Plain-text document sources
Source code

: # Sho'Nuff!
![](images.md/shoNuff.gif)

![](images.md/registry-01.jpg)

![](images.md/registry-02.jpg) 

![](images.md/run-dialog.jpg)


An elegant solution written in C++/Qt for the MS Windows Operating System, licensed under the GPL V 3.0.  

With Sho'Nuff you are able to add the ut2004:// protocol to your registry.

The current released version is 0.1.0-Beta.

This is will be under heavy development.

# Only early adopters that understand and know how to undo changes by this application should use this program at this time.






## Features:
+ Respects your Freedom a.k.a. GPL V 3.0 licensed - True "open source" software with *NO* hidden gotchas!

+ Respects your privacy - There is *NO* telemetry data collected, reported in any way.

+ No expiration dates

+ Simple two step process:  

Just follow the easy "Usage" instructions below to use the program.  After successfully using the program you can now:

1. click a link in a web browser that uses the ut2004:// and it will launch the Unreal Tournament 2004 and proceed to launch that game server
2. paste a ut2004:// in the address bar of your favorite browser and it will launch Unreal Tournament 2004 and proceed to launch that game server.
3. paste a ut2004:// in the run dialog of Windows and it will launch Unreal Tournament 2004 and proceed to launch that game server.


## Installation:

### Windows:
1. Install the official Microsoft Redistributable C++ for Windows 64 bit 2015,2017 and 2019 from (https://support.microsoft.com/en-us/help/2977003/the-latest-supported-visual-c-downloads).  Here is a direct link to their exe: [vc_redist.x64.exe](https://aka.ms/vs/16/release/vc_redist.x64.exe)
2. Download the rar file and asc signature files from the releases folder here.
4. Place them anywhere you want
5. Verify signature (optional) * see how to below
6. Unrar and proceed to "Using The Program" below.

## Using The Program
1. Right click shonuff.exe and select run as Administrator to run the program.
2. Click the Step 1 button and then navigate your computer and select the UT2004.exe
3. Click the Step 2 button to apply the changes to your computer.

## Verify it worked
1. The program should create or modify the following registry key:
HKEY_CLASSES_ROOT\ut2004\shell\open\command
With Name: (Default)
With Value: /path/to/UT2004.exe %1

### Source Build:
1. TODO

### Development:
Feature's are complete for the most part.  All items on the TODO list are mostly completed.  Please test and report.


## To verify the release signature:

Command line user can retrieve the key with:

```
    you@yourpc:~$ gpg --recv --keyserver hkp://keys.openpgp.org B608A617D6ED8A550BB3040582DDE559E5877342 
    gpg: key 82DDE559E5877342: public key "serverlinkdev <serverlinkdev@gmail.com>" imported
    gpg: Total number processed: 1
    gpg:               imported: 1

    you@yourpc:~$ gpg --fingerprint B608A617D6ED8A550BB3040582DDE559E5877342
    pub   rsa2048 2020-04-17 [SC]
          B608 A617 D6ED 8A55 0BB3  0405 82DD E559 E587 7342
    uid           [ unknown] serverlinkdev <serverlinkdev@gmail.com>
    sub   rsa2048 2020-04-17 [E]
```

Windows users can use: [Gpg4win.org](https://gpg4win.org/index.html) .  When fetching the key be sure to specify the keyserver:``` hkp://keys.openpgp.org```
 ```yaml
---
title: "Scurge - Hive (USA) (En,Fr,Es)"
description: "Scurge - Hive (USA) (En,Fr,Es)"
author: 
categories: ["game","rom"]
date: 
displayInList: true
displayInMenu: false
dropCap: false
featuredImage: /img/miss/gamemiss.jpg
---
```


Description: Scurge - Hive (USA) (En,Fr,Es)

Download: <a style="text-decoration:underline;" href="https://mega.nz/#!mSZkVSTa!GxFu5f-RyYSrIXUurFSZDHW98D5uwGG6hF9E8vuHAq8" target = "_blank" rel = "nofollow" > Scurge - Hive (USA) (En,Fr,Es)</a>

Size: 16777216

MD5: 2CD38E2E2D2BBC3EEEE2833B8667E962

Task item —
Copy all the lines from the data above that hold the word "gmail".

Result for this task —
    gpg: key 82DDE559E5877342: public key "serverlinkdev <serverlinkdev@gmail.com>" imported
    uid           [ unknown] serverlinkdev <serverlinkdev@gmail.com>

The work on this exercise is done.